O tema de hoje é o Massacre na Praça da Paz Celestial em 1989

Um dos destaques do ano, é termos de aniversários, é este evento ocorrido na praça conhecida, também, como Tiananmen.

Começamos o post com a foto icônica de Jeff Widener. Davi e Golias, o forte e o fraco, o desejo por liberdade levando o homem solitário a enfrentar os tanques, carne contra aço. Todas essas são leituras possíveis, por isso a foto é tão famosa.

Como começou o movimento?

O movimento iniciou-se de forma curiosa: a morte de um líder reformista do Partido Comunista levou as pessoas às ruas, pois esse mesmo líder havia sido afastado do partido por seu reformismo e os manifestantes exigiam que houvesse uma homenagem. Estudantes e setores liberais quiseram comparecer ao funeral, mas foram proibidos pois o governo temia que o funeral virasse um ato político. A mídia oficial distorceu as ações, em especial de estudantes, como se a exigência de uma homenagem a um líder reformista fosse uma atividade subversiva.

Aos pouco so protesto cresceu e passou e expressar o desejo por mudanças na rígida estrutura do país.
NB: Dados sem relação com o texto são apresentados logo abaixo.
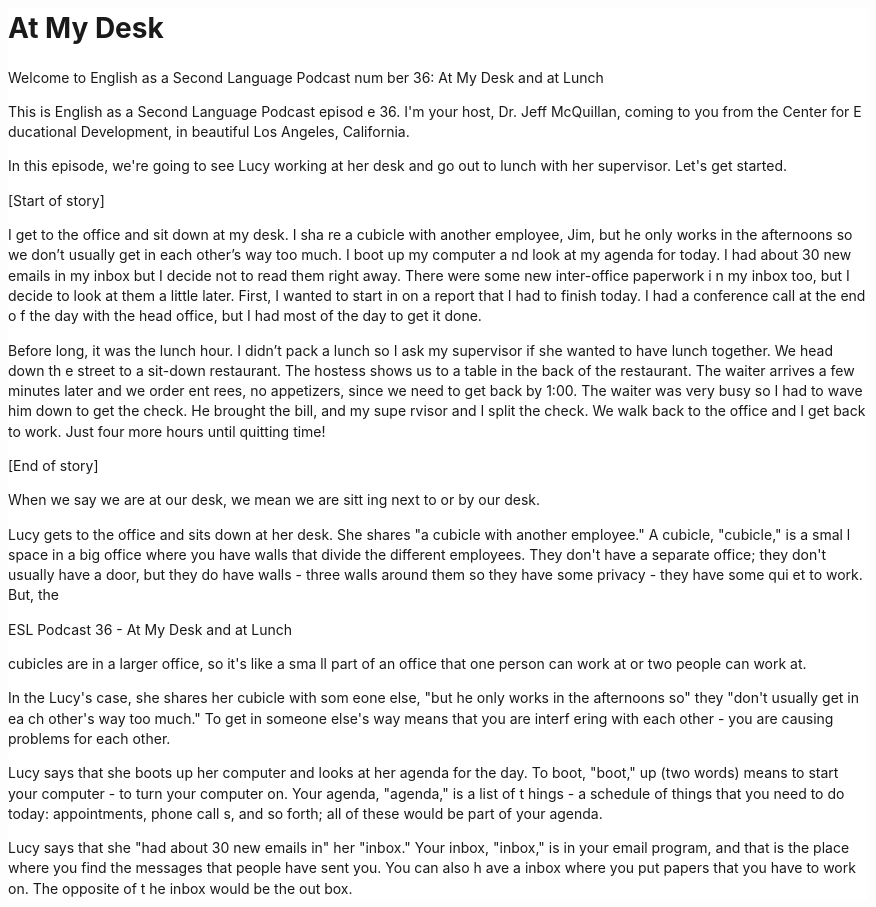 # At My Desk

Welcome to English as a Second Language Podcast num ber 36: At My Desk and at Lunch 

This is English as a Second Language Podcast episod e 36. I'm your host, Dr. Jeff McQuillan, coming to you from the Center for E ducational Development, in beautiful Los Angeles, California.  

In this episode, we're going to see Lucy working at  her desk and go out to lunch with her supervisor. Let's get started. 

[Start of story] 

I get to the office and sit down at my desk.  I sha re a cubicle with another employee, Jim, but he only works in the afternoons so we don’t usually get in each other’s way too much.  I boot up my computer a nd look at my agenda for today.  I had about 30 new emails in my inbox but I  decide not to read them right away.  There were some new inter-office paperwork i n my inbox too, but I decide to look at them a little later.  First, I wanted to  start in on a report that I had to finish today.  I had a conference call at the end o f the day with the head office, but I had most of the day to get it done.   

Before long, it was the lunch hour.  I didn’t pack a lunch so I ask my supervisor if she wanted to have lunch together.  We head down th e street to a sit-down restaurant.  The hostess shows us to a table in the  back of the restaurant.  The waiter arrives a few minutes later and we order ent rees, no appetizers, since we need to get back by 1:00.  The waiter was very busy  so I had to wave him down to get the check.  He brought the bill, and my supe rvisor and I split the check. We walk back to the office and I get back to work.  Just four more hours until quitting time!   

[End of story] 

When we say we are at our desk, we mean we are sitt ing next to or by our desk. 

Lucy gets to the office and sits down at her desk.  She shares "a cubicle with another employee."  A cubicle, "cubicle," is a smal l space in a big office where you have walls that divide the different employees.   They don't have a separate office; they don't usually have a door, but they do  have walls - three walls around them so they have some privacy - they have some qui et to work.  But, the  

ESL Podcast 36 - At My Desk and at Lunch  

cubicles are in a larger office, so it's like a sma ll part of an office that one person can work at or two people can work at. 

In the Lucy's case, she shares her cubicle with som eone else, "but he only works in the afternoons so" they "don't usually get in ea ch other's way too much."  To get in someone else's way means that you are interf ering with each other - you are causing problems for each other. 

Lucy says that she boots up her computer and looks at her agenda for the day. To boot, "boot," up (two words) means to start your  computer - to turn your computer on.  Your agenda, "agenda," is a list of t hings - a schedule of things that you need to do today: appointments, phone call s, and so forth; all of these would be part of your agenda. 

Lucy says that she "had about 30 new emails in" her  "inbox."  Your inbox, "inbox," is in your email program, and that is the place where you find the messages that people have sent you.  You can also h ave a inbox where you put papers that you have to work on.  The opposite of t he inbox would be the out box.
Protestos surgiram em diversas cidades.

Qual o contexto geral?

O contexto geral é importante,  1989 é um ano extremamente simbólico já que todos os países socialistas passavam por abalos. Na URSS, as políticas da Glasnost e da Perestroika levavam o povo a conhecer melhor (e criticar) as ações do governo. Na Alemanha Oriental, iniciava-se o processo que levaria, no fim do ano, à queda do Muro de Berlim.

Como o movimento cresceu?

As ações do governo no sentido de desqualificar o movimento acabaram por gerar mais insatisfação.

No início de maio, passeatas na capital chegaram a juntar, segundo algumas fontes, 100 mil pessoas. Iniciou-se, também, uma ocupação mais prolongada da Praça da Paz Celestial, em Pequim, e uma greve de fome.

Como ocorreu o massacre?

Com a crise crescendo, o governo passou a temer que a situação saísse do controle. Parte do Partido era a favor de uma solução negociada, outra parte era a favor do uso da força. Venceu a parte favorável à intervenção armada, e na madrugada do dia 3 para 4 de junho de 1989, tanques de guerra e soldados foram mandados à praça para dispersar a manifestação. Muitos moradores de Pequim se opuseram ao governo, houve confrontos em várias partes da cidade, construção de barricadas e mortes.

Qual o resultado?

Ao fim, prevaleceu a vontade do governo. A manifestação foi abafada em Pequim e outros locais.

Os números de mortos e presos diferem bastante, desde algumas centenas (de mortos) até dezenas de milhares. Os extremos seriam 319 mortos ou até 10 mil.

O Partido Comunista Chinês, dividido pela questão, expurgou os membros mais liberais e tirou dessa situação a “lição” de que há sempre “inimigos internos” perigosos, ou seja, que é preciso sempre estar atento. Ao fim, a manifestação foi usada pelo governo como forma de justificar seu domínio rígido sobre o país.